* Task instructions *
Beneath this line is the data. Output exactly the lines from the line with "If File says" to the line with "File Write On RunTime", both ends included, and nothing more.

Start of Block

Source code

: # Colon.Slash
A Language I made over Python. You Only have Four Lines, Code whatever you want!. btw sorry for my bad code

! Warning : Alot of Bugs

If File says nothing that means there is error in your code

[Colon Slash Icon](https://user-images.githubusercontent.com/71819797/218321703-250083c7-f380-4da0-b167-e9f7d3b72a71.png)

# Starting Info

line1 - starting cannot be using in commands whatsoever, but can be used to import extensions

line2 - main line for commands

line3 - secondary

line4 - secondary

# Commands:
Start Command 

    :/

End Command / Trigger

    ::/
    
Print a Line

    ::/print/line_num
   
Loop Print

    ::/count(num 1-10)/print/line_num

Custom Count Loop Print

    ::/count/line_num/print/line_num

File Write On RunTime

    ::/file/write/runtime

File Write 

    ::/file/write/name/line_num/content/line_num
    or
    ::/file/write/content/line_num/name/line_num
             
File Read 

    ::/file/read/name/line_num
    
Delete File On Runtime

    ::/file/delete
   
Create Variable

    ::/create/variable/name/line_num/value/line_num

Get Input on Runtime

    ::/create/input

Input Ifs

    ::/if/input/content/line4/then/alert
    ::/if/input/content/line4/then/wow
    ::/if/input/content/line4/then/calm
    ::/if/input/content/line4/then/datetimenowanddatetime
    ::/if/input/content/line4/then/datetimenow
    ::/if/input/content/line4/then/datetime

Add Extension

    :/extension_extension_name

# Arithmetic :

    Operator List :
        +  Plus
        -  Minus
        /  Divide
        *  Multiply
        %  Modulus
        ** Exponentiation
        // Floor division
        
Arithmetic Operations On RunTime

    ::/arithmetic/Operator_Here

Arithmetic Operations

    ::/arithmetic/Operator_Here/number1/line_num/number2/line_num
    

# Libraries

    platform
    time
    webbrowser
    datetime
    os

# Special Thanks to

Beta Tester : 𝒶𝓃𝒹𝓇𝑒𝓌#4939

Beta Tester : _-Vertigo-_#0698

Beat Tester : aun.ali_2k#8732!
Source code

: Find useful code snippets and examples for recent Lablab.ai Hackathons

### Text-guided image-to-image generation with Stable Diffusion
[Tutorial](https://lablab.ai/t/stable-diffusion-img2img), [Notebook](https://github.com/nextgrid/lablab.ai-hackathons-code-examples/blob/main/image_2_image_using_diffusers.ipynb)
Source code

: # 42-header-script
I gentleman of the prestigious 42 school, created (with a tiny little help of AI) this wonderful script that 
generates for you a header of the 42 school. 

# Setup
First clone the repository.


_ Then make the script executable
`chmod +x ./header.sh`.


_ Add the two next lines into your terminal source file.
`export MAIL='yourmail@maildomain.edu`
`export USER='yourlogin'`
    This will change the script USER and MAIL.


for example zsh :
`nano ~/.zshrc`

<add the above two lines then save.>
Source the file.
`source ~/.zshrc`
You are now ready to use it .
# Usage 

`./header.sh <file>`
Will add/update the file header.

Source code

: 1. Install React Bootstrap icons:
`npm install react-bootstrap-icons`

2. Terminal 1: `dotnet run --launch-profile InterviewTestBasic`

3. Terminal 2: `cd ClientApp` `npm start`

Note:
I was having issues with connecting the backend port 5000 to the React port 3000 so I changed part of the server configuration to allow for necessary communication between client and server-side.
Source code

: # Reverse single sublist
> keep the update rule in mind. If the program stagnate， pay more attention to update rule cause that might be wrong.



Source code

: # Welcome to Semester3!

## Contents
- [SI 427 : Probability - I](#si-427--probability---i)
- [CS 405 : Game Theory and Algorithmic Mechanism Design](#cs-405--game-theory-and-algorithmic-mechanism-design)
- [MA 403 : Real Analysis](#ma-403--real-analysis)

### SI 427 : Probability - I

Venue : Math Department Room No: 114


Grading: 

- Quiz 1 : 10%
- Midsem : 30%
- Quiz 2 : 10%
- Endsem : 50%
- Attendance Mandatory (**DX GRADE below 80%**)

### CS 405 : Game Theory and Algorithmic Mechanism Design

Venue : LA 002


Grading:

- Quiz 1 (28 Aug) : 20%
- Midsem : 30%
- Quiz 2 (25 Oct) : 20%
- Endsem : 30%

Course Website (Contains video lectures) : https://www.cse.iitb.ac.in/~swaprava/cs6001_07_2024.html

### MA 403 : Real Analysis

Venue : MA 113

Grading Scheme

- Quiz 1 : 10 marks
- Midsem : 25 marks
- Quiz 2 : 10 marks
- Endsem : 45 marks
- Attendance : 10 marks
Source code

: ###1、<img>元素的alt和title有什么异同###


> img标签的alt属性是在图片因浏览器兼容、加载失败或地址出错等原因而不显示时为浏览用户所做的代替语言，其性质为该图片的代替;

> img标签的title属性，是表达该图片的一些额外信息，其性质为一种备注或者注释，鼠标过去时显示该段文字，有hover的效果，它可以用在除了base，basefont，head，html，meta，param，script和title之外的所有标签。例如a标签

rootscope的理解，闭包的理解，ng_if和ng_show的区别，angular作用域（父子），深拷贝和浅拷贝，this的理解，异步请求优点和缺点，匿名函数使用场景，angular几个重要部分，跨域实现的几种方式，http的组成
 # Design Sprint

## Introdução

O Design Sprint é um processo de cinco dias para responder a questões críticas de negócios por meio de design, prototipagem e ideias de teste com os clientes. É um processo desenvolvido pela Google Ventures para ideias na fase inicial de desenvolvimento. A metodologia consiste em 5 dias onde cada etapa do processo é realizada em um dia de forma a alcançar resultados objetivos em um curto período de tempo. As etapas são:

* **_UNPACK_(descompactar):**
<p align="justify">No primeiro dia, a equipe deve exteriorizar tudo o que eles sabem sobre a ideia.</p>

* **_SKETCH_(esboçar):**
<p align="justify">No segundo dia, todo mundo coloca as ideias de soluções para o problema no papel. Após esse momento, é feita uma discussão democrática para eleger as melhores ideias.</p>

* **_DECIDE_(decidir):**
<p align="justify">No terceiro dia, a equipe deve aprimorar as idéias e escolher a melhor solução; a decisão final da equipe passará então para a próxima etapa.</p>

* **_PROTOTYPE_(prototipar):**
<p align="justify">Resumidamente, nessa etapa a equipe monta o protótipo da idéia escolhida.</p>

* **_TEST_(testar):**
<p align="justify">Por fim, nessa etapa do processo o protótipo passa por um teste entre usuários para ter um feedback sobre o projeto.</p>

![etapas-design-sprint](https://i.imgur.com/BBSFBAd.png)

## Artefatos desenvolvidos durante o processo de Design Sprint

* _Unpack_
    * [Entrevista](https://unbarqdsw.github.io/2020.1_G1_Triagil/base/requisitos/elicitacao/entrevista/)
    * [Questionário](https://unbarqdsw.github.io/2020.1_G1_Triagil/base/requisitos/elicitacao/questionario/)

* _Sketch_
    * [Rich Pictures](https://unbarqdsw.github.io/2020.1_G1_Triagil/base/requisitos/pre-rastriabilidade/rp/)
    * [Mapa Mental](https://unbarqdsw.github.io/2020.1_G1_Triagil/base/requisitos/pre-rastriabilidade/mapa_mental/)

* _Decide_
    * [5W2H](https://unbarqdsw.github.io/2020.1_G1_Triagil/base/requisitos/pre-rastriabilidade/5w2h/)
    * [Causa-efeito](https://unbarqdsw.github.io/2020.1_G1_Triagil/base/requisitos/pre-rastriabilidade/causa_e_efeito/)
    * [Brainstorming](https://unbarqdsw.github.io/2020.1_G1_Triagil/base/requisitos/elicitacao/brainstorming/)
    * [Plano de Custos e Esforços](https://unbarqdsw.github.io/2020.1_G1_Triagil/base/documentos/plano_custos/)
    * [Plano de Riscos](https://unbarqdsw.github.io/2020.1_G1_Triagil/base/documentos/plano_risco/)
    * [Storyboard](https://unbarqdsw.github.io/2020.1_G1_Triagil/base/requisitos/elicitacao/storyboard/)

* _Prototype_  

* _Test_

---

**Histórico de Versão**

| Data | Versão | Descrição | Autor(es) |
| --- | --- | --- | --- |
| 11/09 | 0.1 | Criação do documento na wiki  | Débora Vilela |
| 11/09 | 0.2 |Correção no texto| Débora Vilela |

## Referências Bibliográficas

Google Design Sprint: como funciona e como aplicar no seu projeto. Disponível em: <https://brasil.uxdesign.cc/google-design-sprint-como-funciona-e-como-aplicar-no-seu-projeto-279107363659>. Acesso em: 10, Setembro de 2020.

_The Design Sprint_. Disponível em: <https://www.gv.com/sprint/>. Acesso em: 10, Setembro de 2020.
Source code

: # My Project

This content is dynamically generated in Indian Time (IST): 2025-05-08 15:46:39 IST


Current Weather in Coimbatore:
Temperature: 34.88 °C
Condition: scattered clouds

End of Block

* Solved problem *
If File says nothing that means there is error in your code

[Colon Slash Icon](https://user-images.githubusercontent.com/71819797/218321703-250083c7-f380-4da0-b167-e9f7d3b72a71.png)

# Starting Info

line1 - starting cannot be using in commands whatsoever, but can be used to import extensions

line2 - main line for commands

line3 - secondary

line4 - secondary

# Commands:
Start Command 

    :/

End Command / Trigger

    ::/
    
Print a Line

    ::/print/line_num
   
Loop Print

    ::/count(num 1-10)/print/line_num

Custom Count Loop Print

    ::/count/line_num/print/line_num

File Write On RunTime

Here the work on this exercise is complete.